Whole-cube bootstrap versus group-specific bootstrap
Introduction
When calculating biodiversity indicators from a cube, we often want confidence intervals (CIs) using bootstrapping. In dubicube, bootstrapping can be done in two ways:
- Whole-cube bootstrapping: resampling all rows in the cube, regardless of grouping.
- Group-specific bootstrapping: resampling rows only within a group of interest (e.g., a species, year, or habitat).
The choice between these two methods directly affects how confidence intervals should be interpreted:
- Other indicators combine information across groups (e.g., community richness, turnover, or multi-species metrics). These require whole-cube bootstrapping to preserve correlations.
- Some indicators are calculated independently per group (e.g., species-specific or year-specific metrics).

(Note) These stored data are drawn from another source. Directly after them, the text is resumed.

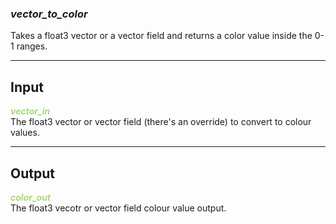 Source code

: ### ***vector_to_color***
Takes a float3 vector or a vector field and returns a color value inside the 0-1 ranges.<br />

***
## Input
<span style="color:#A8D977">***vector_in***</span>
<br />The float3 vector or vector field (there's an override) to convert to colour values.

***
## Output
<span style="color:#A8D977">***color_out***</span>
<br />The float3 vecotr or vector field colour value output.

For these, group-specific bootstrapping is usually more appropriate.
In this tutorial, we explain the differences, discuss the strengths and limitations of each method, and provide a worked example.
Methods
dubicube’s smart method
The smart option (method = "smart") is the default behaviour of the bootstrap_cube() function. With this option, dubicube automatically selects the most appropriate bootstrap strategy based on:
-
The scope of the indicator Whether indicator values for each group are independent (group-specific) or depend on the full dataset (whole-cube). This is inferred by comparing indicator values computed on progressively smaller subsets of the data.
-
The presence of a reference group If a reference group is specified (
ref_groupnotNA), bootstrapping via the boot package is disabled, because reference-based indicators require explicit resampling logic. -
The number of grouping variables If more than one grouping variable is supplied, bootstrapping via the boot package is never used, even when
ref_group = NA. In this case,method = "smart"always resolves to a non-boot method (group_specificorwhole_cube), because multi-dimensional grouping is not compatible with thebootdelegation used internally.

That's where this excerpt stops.